__Your objective__.
Each line of the data below must be reproduced without any change.

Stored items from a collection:
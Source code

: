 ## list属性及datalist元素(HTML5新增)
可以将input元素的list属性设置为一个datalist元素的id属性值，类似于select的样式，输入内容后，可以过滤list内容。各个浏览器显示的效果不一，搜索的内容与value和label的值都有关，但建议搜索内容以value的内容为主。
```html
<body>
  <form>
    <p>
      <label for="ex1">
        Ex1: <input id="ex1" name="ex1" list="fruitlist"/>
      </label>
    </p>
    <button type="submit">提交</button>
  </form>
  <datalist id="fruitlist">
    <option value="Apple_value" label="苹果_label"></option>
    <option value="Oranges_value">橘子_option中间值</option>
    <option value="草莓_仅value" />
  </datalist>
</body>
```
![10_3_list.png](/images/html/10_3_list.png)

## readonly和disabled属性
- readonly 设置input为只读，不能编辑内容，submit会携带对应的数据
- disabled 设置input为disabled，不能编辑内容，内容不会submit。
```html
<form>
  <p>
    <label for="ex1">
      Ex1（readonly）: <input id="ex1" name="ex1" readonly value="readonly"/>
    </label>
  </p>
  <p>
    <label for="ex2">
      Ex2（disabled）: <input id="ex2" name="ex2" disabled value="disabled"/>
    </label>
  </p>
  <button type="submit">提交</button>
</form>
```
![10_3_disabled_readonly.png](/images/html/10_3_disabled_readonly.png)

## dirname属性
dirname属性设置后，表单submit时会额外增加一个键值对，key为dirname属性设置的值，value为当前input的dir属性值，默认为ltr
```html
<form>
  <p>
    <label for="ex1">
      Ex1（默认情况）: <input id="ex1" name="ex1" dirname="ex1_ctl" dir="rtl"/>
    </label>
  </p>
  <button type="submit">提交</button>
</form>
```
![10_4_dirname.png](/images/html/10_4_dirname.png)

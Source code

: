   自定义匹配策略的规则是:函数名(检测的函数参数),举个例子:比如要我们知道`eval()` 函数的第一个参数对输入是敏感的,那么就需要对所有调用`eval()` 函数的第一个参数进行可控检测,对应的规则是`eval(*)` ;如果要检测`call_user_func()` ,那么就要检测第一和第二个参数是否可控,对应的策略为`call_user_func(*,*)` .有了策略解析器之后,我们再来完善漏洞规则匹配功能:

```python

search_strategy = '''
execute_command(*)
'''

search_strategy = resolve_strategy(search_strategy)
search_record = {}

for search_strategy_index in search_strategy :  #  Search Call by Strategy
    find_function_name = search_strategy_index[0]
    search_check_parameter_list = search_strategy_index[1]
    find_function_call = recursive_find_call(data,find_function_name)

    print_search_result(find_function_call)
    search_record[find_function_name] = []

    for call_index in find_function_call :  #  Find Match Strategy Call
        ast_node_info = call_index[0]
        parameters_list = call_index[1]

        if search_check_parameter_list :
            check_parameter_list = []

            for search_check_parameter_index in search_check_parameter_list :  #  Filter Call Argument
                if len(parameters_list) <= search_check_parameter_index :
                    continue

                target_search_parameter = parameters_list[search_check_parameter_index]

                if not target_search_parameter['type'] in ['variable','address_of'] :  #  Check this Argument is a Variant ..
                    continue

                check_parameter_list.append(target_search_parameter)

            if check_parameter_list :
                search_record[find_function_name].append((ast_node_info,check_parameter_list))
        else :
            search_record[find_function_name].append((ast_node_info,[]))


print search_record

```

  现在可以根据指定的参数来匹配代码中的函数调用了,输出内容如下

__Solution to the exercise__.
Source code

: ## list属性及datalist元素(HTML5新增)
可以将input元素的list属性设置为一个datalist元素的id属性值，类似于select的样式，输入内容后，可以过滤list内容。各个浏览器显示的效果不一，搜索的内容与value和label的值都有关，但建议搜索内容以value的内容为主。
```html
<body>
  <form>
    <p>
      <label for="ex1">
        Ex1: <input id="ex1" name="ex1" list="fruitlist"/>
      </label>
    </p>
    <button type="submit">提交</button>
  </form>
  <datalist id="fruitlist">
    <option value="Apple_value" label="苹果_label"></option>
    <option value="Oranges_value">橘子_option中间值</option>
    <option value="草莓_仅value" />
  </datalist>
</body>
```
![10_3_list.png](/images/html/10_3_list.png)

## readonly和disabled属性
- readonly 设置input为只读，不能编辑内容，submit会携带对应的数据
- disabled 设置input为disabled，不能编辑内容，内容不会submit。
```html
<form>
  <p>
    <label for="ex1">
      Ex1（readonly）: <input id="ex1" name="ex1" readonly value="readonly"/>
    </label>
  </p>
  <p>
    <label for="ex2">
      Ex2（disabled）: <input id="ex2" name="ex2" disabled value="disabled"/>
    </label>
  </p>
  <button type="submit">提交</button>
</form>
```
![10_3_disabled_readonly.png](/images/html/10_3_disabled_readonly.png)

## dirname属性
dirname属性设置后，表单submit时会额外增加一个键值对，key为dirname属性设置的值，value为当前input的dir属性值，默认为ltr
```html
<form>
  <p>
    <label for="ex1">
      Ex1（默认情况）: <input id="ex1" name="ex1" dirname="ex1_ctl" dir="rtl"/>
    </label>
  </p>
  <button type="submit">提交</button>
</form>
```
![10_4_dirname.png](/images/html/10_4_dirname.png)

Source code

:   自定义匹配策略的规则是:函数名(检测的函数参数),举个例子:比如要我们知道`eval()` 函数的第一个参数对输入是敏感的,那么就需要对所有调用`eval()` 函数的第一个参数进行可控检测,对应的规则是`eval(*)` ;如果要检测`call_user_func()` ,那么就要检测第一和第二个参数是否可控,对应的策略为`call_user_func(*,*)` .有了策略解析器之后,我们再来完善漏洞规则匹配功能:

```python

search_strategy = '''
execute_command(*)
'''

search_strategy = resolve_strategy(search_strategy)
search_record = {}

for search_strategy_index in search_strategy :  #  Search Call by Strategy
    find_function_name = search_strategy_index[0]
    search_check_parameter_list = search_strategy_index[1]
    find_function_call = recursive_find_call(data,find_function_name)

    print_search_result(find_function_call)
    search_record[find_function_name] = []

    for call_index in find_function_call :  #  Find Match Strategy Call
        ast_node_info = call_index[0]
        parameters_list = call_index[1]

        if search_check_parameter_list :
            check_parameter_list = []

            for search_check_parameter_index in search_check_parameter_list :  #  Filter Call Argument
                if len(parameters_list) <= search_check_parameter_index :
                    continue

                target_search_parameter = parameters_list[search_check_parameter_index]

                if not target_search_parameter['type'] in ['variable','address_of'] :  #  Check this Argument is a Variant ..
                    continue

                check_parameter_list.append(target_search_parameter)

            if check_parameter_list :
                search_record[find_function_name].append((ast_node_info,check_parameter_list))
        else :
            search_record[find_function_name].append((ast_node_info,[]))


print search_record

```

  现在可以根据指定的参数来匹配代码中的函数调用了,输出内容如下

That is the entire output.